HAPPENING ELSEWHERE…

Prosecutors in South Korea will decide whether to formally charge the acting head and heir apparent of Samsung and four other company executives in relation to the country’s ongoing corruption scandal. With exploding phones and the recent delay in the unveiling of its new flagship smartphone, Samsung has had a particularly bad six months.

US Defence Secretary James Mattis will tender a report to his president outlining a new strategy to counter ISIS in Iraq and Syria. A more muscular policy – possibly with larger troop deployments – is expected.
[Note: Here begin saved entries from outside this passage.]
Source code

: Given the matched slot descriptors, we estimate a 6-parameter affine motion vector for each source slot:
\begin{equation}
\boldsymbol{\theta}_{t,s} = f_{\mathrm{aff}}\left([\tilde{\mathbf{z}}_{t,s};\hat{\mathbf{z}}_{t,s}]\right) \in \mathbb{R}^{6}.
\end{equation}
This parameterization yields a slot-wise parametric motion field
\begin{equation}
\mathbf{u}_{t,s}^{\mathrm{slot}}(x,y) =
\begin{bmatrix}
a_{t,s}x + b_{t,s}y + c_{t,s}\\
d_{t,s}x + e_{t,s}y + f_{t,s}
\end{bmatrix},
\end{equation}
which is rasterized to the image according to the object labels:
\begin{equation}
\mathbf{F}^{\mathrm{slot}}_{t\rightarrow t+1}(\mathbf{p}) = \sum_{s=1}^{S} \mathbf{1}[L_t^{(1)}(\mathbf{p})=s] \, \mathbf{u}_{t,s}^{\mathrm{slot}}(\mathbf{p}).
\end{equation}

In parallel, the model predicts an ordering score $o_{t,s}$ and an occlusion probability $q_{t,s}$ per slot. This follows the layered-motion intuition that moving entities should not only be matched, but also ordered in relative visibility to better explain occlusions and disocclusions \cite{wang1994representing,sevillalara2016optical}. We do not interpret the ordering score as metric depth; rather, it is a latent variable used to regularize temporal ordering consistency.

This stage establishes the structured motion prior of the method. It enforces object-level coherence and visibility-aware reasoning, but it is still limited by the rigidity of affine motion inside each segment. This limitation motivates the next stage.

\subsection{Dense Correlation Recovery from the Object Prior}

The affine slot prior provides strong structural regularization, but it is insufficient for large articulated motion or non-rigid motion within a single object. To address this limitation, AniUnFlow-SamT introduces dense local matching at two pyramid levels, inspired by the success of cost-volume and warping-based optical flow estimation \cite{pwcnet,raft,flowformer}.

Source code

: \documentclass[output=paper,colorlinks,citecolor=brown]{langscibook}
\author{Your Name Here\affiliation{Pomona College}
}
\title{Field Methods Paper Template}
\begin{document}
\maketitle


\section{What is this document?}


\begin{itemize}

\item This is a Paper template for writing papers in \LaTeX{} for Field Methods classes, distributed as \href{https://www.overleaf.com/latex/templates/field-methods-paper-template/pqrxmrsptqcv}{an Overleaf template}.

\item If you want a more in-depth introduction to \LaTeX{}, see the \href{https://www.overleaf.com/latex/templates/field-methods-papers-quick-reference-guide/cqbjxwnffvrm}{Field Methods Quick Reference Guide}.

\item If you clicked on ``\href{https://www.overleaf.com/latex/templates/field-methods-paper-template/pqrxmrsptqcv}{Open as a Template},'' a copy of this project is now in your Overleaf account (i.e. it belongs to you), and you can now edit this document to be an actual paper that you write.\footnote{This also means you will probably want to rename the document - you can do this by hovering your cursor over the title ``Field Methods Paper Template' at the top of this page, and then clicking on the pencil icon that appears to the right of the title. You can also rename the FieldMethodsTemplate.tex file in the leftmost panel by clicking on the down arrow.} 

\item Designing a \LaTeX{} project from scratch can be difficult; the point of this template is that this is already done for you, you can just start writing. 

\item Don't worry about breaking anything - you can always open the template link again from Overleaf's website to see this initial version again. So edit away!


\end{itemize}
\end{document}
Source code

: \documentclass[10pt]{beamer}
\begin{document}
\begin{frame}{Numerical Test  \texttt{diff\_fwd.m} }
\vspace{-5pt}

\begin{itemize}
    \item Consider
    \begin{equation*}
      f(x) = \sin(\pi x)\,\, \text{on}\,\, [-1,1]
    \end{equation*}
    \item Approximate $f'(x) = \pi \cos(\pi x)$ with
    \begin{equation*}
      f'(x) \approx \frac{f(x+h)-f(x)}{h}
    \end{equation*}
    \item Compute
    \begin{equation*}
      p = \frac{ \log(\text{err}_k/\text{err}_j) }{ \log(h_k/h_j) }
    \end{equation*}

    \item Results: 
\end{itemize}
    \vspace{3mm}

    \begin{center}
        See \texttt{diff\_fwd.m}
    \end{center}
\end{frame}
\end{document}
Marking exactly 45 years since President Richard Nixon’s relationship-making visit to China in 1972, China’s top diplomat will visit the US. Yang Jiechi will be the highest-ranking Chinese official to visit America since Donald Trump assumed office. He’ll be tasked with arranging a meeting between the two countries’ leaders.

US GDP growth figures for Q4 2016 are expected to be released. Analysts forecast a solid 2.1% expansion.

Nigerian authorities will release economic growth figures, and the prognosis isn’t good. Africa’s second-largest economy (once its largest) is expected to have contracted by more than 1.5% in 2016 after being hammered by low oil prices and mired in political and security risk that frightened away investors.

After months of unease and sporadic fighting, armed groups in northern Mali have agreed to allow interim governments to return to Kidal Region. The authorities will return to Gao and Timbuktu on March 2 and 3, respectively. Last month 77 were killed by Islamist militants in Gao, the deadliest attack in the country’s history.